**WHAT THIS TASK INVOLVES:** Reproduce, with no changes, the line where "Data Access Layer." appears and every subsequent line of the listing, the last one included.

**WORKING DATA:**
________________________
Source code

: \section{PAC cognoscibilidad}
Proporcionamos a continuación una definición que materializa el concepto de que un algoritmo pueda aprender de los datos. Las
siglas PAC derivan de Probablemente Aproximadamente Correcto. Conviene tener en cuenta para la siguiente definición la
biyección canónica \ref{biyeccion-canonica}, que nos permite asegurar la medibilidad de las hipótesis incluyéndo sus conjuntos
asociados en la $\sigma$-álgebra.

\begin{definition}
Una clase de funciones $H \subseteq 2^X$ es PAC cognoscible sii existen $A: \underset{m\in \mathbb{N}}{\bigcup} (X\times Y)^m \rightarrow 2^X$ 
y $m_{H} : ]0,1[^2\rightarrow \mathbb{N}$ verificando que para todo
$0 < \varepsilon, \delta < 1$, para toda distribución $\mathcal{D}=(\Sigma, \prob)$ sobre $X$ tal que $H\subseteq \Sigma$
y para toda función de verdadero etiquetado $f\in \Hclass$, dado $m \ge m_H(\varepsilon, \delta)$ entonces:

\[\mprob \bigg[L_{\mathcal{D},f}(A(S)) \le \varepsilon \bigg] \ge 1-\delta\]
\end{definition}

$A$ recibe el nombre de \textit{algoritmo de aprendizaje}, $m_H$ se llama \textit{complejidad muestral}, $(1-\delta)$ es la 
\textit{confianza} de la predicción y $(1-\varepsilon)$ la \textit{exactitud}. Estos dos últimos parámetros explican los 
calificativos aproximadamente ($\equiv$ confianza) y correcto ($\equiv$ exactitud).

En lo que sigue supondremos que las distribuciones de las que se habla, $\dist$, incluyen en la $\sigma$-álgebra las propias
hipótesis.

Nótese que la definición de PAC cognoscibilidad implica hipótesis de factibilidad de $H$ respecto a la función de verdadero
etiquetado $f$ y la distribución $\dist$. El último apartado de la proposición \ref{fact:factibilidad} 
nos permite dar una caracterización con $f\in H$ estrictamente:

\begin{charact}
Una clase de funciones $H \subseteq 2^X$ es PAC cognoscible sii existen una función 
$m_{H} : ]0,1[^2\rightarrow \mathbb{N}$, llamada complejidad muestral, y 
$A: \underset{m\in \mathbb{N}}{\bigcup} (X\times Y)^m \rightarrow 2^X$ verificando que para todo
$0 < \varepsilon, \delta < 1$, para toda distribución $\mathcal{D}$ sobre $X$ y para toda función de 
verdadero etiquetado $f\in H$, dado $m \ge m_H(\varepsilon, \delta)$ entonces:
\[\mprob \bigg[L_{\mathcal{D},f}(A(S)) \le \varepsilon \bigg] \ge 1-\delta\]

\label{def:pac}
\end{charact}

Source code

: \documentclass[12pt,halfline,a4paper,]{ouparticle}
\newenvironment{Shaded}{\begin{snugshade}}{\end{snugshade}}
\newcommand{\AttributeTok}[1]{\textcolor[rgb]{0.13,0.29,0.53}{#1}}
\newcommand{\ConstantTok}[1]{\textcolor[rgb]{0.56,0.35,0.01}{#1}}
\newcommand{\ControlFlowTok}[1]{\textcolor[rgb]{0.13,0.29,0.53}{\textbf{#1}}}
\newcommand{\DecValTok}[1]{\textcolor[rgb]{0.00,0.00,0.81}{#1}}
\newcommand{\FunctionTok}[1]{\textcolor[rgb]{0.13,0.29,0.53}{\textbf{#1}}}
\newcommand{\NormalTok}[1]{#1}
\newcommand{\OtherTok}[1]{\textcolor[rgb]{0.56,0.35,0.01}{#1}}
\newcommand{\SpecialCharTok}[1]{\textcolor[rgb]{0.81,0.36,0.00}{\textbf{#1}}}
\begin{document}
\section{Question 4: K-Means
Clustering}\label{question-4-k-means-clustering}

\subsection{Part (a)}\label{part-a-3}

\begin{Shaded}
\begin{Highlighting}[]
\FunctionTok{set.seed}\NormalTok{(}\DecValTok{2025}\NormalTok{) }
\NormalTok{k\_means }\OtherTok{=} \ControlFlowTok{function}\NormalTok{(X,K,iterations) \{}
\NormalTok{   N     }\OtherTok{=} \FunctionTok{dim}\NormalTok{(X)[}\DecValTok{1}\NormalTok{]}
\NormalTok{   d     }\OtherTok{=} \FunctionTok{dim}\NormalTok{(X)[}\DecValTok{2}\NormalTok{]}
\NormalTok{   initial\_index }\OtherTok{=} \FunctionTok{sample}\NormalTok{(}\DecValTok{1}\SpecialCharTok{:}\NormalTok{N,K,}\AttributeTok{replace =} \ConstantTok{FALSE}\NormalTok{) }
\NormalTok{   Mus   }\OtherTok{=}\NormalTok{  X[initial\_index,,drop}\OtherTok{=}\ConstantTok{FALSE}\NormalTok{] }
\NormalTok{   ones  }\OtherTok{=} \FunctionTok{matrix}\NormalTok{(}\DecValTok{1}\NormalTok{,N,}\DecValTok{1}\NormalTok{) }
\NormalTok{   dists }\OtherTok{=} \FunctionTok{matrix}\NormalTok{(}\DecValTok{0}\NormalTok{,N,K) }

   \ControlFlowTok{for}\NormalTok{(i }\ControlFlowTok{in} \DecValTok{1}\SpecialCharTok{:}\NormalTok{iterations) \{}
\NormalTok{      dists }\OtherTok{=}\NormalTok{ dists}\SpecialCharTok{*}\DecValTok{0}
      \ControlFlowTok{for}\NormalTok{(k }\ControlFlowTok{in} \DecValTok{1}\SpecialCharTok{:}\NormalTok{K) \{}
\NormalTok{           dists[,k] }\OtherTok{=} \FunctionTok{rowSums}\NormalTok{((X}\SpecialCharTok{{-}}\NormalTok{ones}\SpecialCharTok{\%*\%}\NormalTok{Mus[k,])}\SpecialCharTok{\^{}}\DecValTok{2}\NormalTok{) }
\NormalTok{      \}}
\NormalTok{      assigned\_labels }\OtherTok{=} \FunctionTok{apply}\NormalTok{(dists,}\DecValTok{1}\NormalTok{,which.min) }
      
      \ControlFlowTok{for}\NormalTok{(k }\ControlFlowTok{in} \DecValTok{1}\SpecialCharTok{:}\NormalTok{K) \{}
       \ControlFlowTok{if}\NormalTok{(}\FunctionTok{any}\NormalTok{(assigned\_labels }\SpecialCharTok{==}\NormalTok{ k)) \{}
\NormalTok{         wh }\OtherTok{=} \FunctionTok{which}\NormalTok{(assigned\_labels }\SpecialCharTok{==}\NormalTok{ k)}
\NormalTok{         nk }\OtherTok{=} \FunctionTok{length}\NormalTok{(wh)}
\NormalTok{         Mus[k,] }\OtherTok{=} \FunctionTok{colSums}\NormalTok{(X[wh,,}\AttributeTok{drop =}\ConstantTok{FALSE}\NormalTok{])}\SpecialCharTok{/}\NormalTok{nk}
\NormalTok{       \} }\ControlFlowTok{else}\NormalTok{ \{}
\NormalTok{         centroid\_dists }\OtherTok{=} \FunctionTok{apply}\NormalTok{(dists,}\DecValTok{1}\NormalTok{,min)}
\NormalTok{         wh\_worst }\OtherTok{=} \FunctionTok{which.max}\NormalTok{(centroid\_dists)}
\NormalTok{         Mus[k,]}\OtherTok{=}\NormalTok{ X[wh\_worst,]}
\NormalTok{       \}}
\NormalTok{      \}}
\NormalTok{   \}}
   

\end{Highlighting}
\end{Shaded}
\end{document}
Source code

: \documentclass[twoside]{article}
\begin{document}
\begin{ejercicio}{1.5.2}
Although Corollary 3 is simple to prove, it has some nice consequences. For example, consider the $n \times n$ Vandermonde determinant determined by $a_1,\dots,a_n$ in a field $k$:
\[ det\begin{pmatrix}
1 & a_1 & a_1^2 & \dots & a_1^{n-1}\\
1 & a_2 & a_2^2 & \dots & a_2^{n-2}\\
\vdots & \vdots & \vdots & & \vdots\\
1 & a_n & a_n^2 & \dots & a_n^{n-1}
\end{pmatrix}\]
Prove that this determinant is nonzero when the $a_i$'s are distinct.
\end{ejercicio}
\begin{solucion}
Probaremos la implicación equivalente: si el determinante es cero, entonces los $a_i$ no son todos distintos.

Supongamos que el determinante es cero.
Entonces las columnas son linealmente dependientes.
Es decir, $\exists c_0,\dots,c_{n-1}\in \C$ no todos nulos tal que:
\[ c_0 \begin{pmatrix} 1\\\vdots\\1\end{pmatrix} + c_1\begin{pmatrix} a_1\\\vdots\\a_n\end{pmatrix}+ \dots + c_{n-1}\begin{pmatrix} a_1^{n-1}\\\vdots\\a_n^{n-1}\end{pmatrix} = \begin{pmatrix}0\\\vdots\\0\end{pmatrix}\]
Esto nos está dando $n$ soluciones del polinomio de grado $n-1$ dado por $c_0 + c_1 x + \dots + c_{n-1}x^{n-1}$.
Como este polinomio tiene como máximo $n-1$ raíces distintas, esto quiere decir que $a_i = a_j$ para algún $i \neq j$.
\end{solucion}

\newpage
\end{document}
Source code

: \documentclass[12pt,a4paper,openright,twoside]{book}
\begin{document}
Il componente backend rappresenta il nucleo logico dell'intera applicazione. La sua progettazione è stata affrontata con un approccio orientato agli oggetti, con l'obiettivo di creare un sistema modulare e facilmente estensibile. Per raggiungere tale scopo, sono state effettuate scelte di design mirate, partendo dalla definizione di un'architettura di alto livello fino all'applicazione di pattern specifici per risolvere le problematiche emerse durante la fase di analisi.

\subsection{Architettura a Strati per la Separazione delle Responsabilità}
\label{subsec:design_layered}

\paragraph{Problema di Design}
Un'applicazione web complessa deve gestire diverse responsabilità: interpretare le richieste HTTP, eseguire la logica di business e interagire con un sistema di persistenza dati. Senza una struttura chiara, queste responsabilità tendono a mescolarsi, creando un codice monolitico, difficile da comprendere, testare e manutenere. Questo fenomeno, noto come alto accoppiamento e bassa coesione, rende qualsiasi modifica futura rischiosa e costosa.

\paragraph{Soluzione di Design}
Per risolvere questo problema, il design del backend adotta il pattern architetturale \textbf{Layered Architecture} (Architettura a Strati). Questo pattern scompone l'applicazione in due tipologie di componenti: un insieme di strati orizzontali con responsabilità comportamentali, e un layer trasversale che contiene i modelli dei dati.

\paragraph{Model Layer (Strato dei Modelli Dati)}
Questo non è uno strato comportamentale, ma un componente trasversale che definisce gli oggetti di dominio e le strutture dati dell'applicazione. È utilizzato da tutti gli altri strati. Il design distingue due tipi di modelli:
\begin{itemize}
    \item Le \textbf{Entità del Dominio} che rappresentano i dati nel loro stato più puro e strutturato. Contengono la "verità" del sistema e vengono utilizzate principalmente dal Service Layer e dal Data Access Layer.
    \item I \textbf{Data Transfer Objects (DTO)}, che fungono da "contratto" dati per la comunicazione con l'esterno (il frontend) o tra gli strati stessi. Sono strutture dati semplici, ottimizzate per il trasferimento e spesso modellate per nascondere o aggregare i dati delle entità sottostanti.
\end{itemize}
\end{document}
________________________
**EXERCISE OUTPUT:**
    \item Le \textbf{Entità del Dominio} che rappresentano i dati nel loro stato più puro e strutturato. Contengono la "verità" del sistema e vengono utilizzate principalmente dal Service Layer e dal Data Access Layer.
    \item I \textbf{Data Transfer Objects (DTO)}, che fungono da "contratto" dati per la comunicazione con l'esterno (il frontend) o tra gli strati stessi. Sono strutture dati semplici, ottimizzate per il trasferimento e spesso modellate per nascondere o aggregare i dati delle entità sottostanti.
\end{itemize}
\end{document}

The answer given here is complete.